Ce texte a été publié dans la troisième revue d’Os Cangaceiros en Juin 1987. Il a été écrit après une série d’attentats perpétré en Février 1986 à Paris et revendiqué par le CSPPA (Comité de Solidarité aux Prisonniers Politiques Arabes).
Il paraît tristement d’actualité à l’heure où les parlementaires s’apprêtent à voter une énième loi antiterroriste et à faire passer un certain nombre de mesures répressives de l’état d’urgence dans le droit commun.

« La série d’attentats commis récemment à Paris a pour conséquence immédiate le renforcement du contrôle policier. Paris est aujourd’hui sous état de siège.

Le caquetage des médias sur le thème : « Qui a fait cela ? » masque la question essentielle : « A quoi cela sert-il ? » L’exploitation policière et spectaculaire de ces attentats participe d’une stratégie d’état : rendre le climat de défaite généralisée en France encore plus absolu. Une idée doit rentrer progressivement dans les têtes : l’accroissement et le systématisation des mesures répressives sont nécessaires et inéluctables. La banalité des lieux visés par cette stratégie de la panique diffuse, renforce chez chacun et chez tous le sentiment d’angoisse et d’impuissance. Le terrain est prêt, la justice peut enterrer vivant quiconque relève la tête.

Pendant ces quelques années d’existence (85-92) l’organisation Os cangaceiros prend part à différents conflits, tente de nouer des complicités, de rendre compte de situations, cherchant à créer par leur action des liens entre les luttes isolées les unes des autres. Leurs modes d’actions furent multiples : publications de revues, livres et tracts, sabotages, vie en commun, refus du travail, système D pour trouver de la thune... Rien de bien exceptionnel pour un groupe de quelques individus se considérant comme une association de délinquants, de chômeurs-à -vie - certes bavards - mettant à profit leur temps libre pour imaginer des formes de destruction du vieux monde, sans pour autant verser dans l’activisme gauchiste ou le militantisme armé qu’ils critiquent même sévèrement. Ils se refusaient à se qualifier de « politiques » et cherchaient par leurs pratiques à remettre en cause le principe même de politique comme activité séparée. Tout comme ils s’opposaient à la distinction entre prisonniers « politiques » et « droits communs ».
Introduction à la réédition de l’incendie millénariste, [1]

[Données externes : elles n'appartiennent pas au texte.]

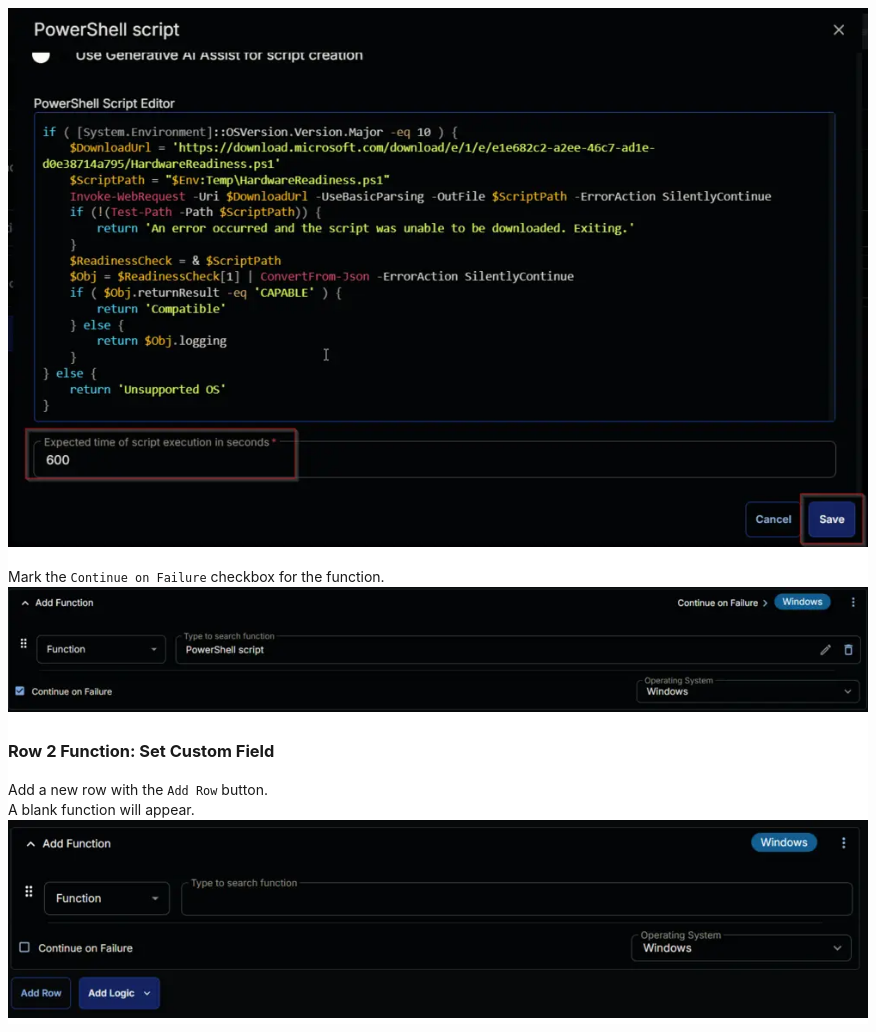 ![PowerShell Script Execution Image](../../../static/img/docs/007d88ec-68b1-45fa-8d95-9c279218ac3c/image_11.webp)  

Mark the `Continue on Failure` checkbox for the function.  
![Continue on Failure Image](../../../static/img/docs/007d88ec-68b1-45fa-8d95-9c279218ac3c/image_12.webp)  

### Row 2 Function: Set Custom Field

Add a new row with the `Add Row` button.  
A blank function will appear.  
![Blank Function Image](../../../static/img/docs/007d88ec-68b1-45fa-8d95-9c279218ac3c/image_7.webp)  
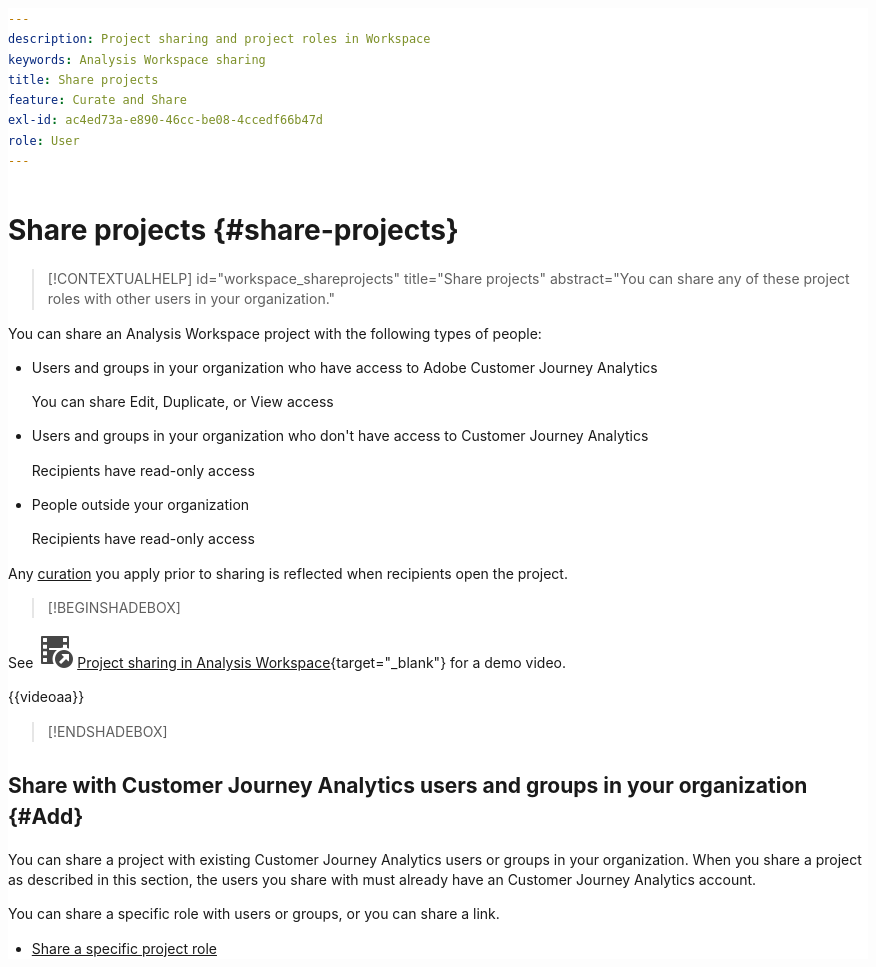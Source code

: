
 ```yaml
---
description: Project sharing and project roles in Workspace
keywords: Analysis Workspace sharing
title: Share projects
feature: Curate and Share
exl-id: ac4ed73a-e890-46cc-be08-4ccedf66b47d
role: User
---
```

# Share projects {#share-projects}

>[!CONTEXTUALHELP]
>id="workspace_shareprojects"
>title="Share projects"
>abstract="You can share any of these project roles with other users in your organization."



You can share an Analysis Workspace project with the following types of people:

* Users and groups in your organization who have access to Adobe Customer Journey Analytics 

  You can share Edit, Duplicate, or View access

* Users and groups in your organization who don't have access to Customer Journey Analytics

  Recipients have read-only access

* People outside your organization

  Recipients have read-only access

Any [curation](curate.md) you apply prior to sharing is reflected when recipients open the project. 


>[!BEGINSHADEBOX]

See ![VideoCheckedOut](/help/assets/icons/VideoCheckedOut.svg) [Project sharing in Analysis Workspace](https://video.tv.adobe.com/v/36207/?quality=12&learn=on){target="_blank"} for a demo video.

{{videoaa}}

>[!ENDSHADEBOX]


## Share with Customer Journey Analytics users and groups in your organization {#Add}

You can share a project with existing Customer Journey Analytics users or groups in your organization. When you share a project as described in this section, the users you share with must already have an Customer Journey Analytics account.

You can share a specific role with users or groups, or you can share a link.

* [Share a specific project role](#share-a-specific-project-role)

Dans ce pays maudit, tout prolétaire qui ne se sent pas coupable est suspect et peut se faire assassiner comme tel. Depuis l’embrasement des banlieues françaises en 81, l’État a laissé à l’initiative des beaufs la réaction sociale qui précipita l’écrasement de tous ceux qui s’agitaient dans ce pays. Les bombes déposées dans les cités marseillaises ( à la Cayolle et Bassens en 81, à la Bricarde en 82) et les étés meurtriers de 82 et 83 sont deux aspects d’un moment décisif. La terreur est l’isolement paralysent à présent la plupart de ceux qui ne se sont pas soumis, quand ce n’est pas la justice qui s’en charge.

L’État enfonce le clou. Il parachève dans la loi ce qui s’est déjà réellement imposé. Le projet Badinter de code pénal modernisé [2] entérine le permis de tuer en étendant la « légitime défense » à la défense des biens. Le décor est planté : garde-à-vue de 4 jours, réunion des fichiers criminels et terroristes, aggravation générale des peines pour toutes les formes de délinquance, suppression des remises de peines…

Les médias s’emploient à faire croire que seuls les terroristes s’attaquent à l’ État et que par conséquent tous ceux qui s’attaquent à l’État sont des terroristes. Leur intention est claire : assimiler tout acte de révolte à du terrorisme, tout en décuplant la charge émotionnelle attachée à ce mot. Le terrorisme est la continuation de la politique par d’autres moyens.

La campagne de sabotages menée en faveur des mutineries dans les prisons (été 85) était l’œuvre de quelques prolétaires organisés.
Les médias l’ont attribués à de mystérieux « terroristes du rail ». Plus récemment, le 20 décembre 85, les grévistes sauvages du métro furent accusés de prendre en otages les Parisiens. Ce même jour à Nantes, Courtois, Khalki et Thiolet auraient même pris les médias en otages. Abject renversement de la réalité de la part de ceux dont le métier est justement de coloniser les esprits ; ces requins qui nous déplaisent particulièrement.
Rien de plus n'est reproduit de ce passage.